PROBLEM DETAILS
In this material, which lines include the string "were"? Show them.

EXERCISE INPUTS below:

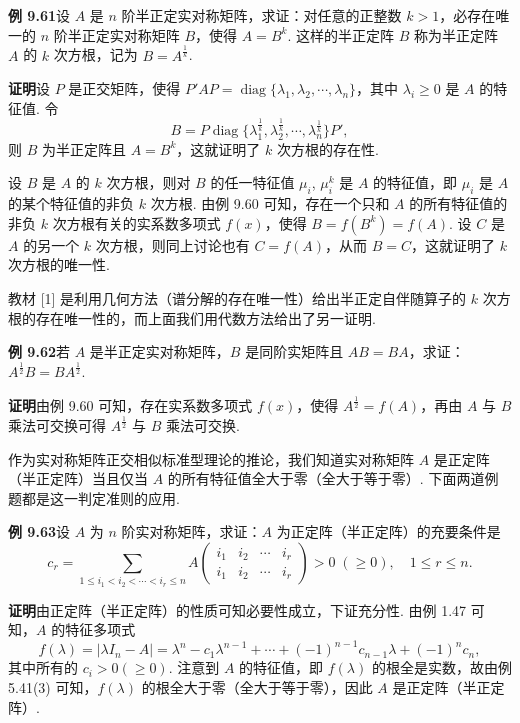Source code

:\documentclass[UTF8,12pt,a4paper,fontset=fandol]{ctexart}
\begin{document}
\noindent\textbf{例 9.61}\quad 设 $A$ 是 $n$ 阶半正定实对称矩阵，求证：对任意的正整数 $k>1$，必存在唯一的 $n$ 阶半正定实对称矩阵 $B$，使得 $A=B^k$. 这样的半正定阵 $B$ 称为半正定阵 $A$ 的 $k$ 次方根，记为 $B=A^{\frac1k}$.

\noindent\textbf{证明}\quad 设 $P$ 是正交矩阵，使得 $P'AP=\operatorname{diag}\{\lambda_1,\lambda_2,\cdots,\lambda_n\}$，其中 $\lambda_i\ge0$ 是 $A$ 的特征值. 令
\[
B=P\operatorname{diag}\{\lambda_1^{\frac1k},\lambda_2^{\frac1k},\cdots,\lambda_n^{\frac1k}\}P',
\]
则 $B$ 为半正定阵且 $A=B^k$，这就证明了 $k$ 次方根的存在性.

设 $B$ 是 $A$ 的 $k$ 次方根，则对 $B$ 的任一特征值 $\mu_i$, $\mu_i^k$ 是 $A$ 的特征值，即 $\mu_i$ 是 $A$ 的某个特征值的非负 $k$ 次方根. 由例 9.60 可知，存在一个只和 $A$ 的所有特征值的非负 $k$ 次方根有关的实系数多项式 $f(x)$，使得 $B=f(B^k)=f(A)$. 设 $C$ 是 $A$ 的另一个 $k$ 次方根，则同上讨论也有 $C=f(A)$，从而 $B=C$，这就证明了 $k$ 次方根的唯一性.

教材 [1] 是利用几何方法（谱分解的存在唯一性）给出半正定自伴随算子的 $k$ 次方根的存在唯一性的，而上面我们用代数方法给出了另一证明.

\noindent\textbf{例 9.62}\quad 若 $A$ 是半正定实对称矩阵，$B$ 是同阶实矩阵且 $AB=BA$，求证：$A^{\frac12}B=BA^{\frac12}$.

\noindent\textbf{证明}\quad 由例 9.60 可知，存在实系数多项式 $f(x)$，使得 $A^{\frac12}=f(A)$，再由 $A$ 与 $B$ 乘法可交换可得 $A^{\frac12}$ 与 $B$ 乘法可交换.

作为实对称矩阵正交相似标准型理论的推论，我们知道实对称矩阵 $A$ 是正定阵（半正定阵）当且仅当 $A$ 的所有特征值全大于零（全大于等于零）. 下面两道例题都是这一判定准则的应用.

\noindent\textbf{例 9.63}\quad 设 $A$ 为 $n$ 阶实对称矩阵，求证：$A$ 为正定阵（半正定阵）的充要条件是
\[
c_r=\sum_{1\le i_1<i_2<\cdots<i_r\le n}
A\begin{pmatrix}
i_1&i_2&\cdots&i_r\\
i_1&i_2&\cdots&i_r
\end{pmatrix}>0\;(\ge0),\quad 1\le r\le n.
\]

\noindent\textbf{证明}\quad 由正定阵（半正定阵）的性质可知必要性成立，下证充分性. 由例 1.47 可知，$A$ 的特征多项式
\[
f(\lambda)=|\lambda I_n-A|=\lambda^n-c_1\lambda^{n-1}+\cdots+(-1)^{n-1}c_{n-1}\lambda+(-1)^nc_n,
\]
其中所有的 $c_i>0(\ge0)$. 注意到 $A$ 的特征值，即 $f(\lambda)$ 的根全是实数，故由例 5.41(3) 可知，$f(\lambda)$ 的根全大于零（全大于等于零），因此 $A$ 是正定阵（半正定阵）.
\end{document}
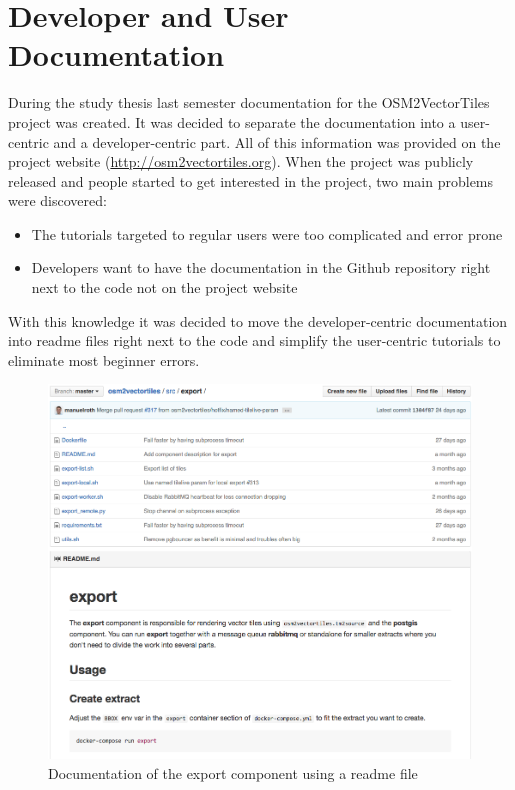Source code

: \chapter{Developer and User Documentation}

During the study thesis last semester documentation for the OSM2VectorTiles project was created. It was decided to separate the documentation into a user-centric and a developer-centric part. All of this information was provided on the project website (\url{http://osm2vectortiles.org}). When the project was publicly released and people started to get interested in the project, two main problems were discovered:

\begin{itemize}
    \item The tutorials targeted to regular users were too complicated and error prone
    \item Developers want to have the documentation in the Github repository right next to the code not on the project website
\end{itemize}

With this knowledge it was decided to move the developer-centric documentation into readme files right next to the code and simplify the user-centric tutorials to eliminate most beginner errors.

\begin{figure}[H]
  \centering
  \includegraphics[width=1.0\textwidth]{images/documentation/developer_documentation}
  \caption{Documentation of the export component using a readme file}
  \label{developer_documentation}
\end{figure}

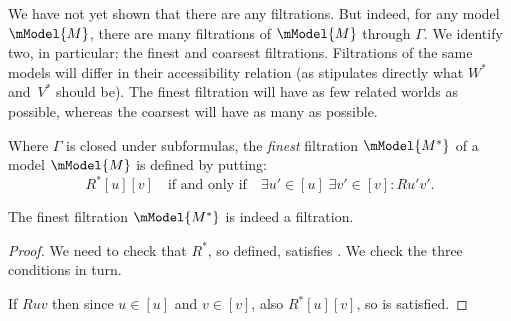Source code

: \documentclass[../../../include/open-logic-section]{subfiles}
\begin{document}

We have not yet shown that there are any filtrations. But indeed, for
any model $\mModel{M}$, there are many filtrations of $\mModel{M}$
through $\Gamma$. We identify two, in particular: the finest and
coarsest filtrations. Filtrations of the same models will differ in
their accessibility relation (as  stipulates
directly what $W^*$ and~$V^*$ should be). The finest filtration
will have as few related worlds as possible, whereas the coarsest will
have as many as possible.

\begin{defn}
  Where $\Gamma$ is closed under subformulas, the \emph{finest}
  filtration $\mModel{M^*}$ of a model $\mModel{M}$ is defined by putting:
  \[
  R^*[u][v] \quad \text{if and only if} \quad \exists u'\in [u] \;
  \exists v' \in [v] : Ru'v'.
  \]
\end{defn}

\begin{prop}
  The finest filtration $\mModel{M^*}$ is indeed a filtration. 
\end{prop}

\begin{proof}
  We need to check that $R^*$, so defined, satisfies
  . We check
  the three conditions in turn.

  If $Ruv$ then since $u \in [u]$ and $v \in [v]$, also $R^*[u][v]$,
  so  is satisfied.
  
  
\end{proof}
\end{document}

End of EXERCISE INPUTS.

COMPLETED EXERCISE
During the study thesis last semester documentation for the OSM2VectorTiles project was created. It was decided to separate the documentation into a user-centric and a developer-centric part. All of this information was provided on the project website (\url{http://osm2vectortiles.org}). When the project was publicly released and people started to get interested in the project, two main problems were discovered:
    \item The tutorials targeted to regular users were too complicated and error prone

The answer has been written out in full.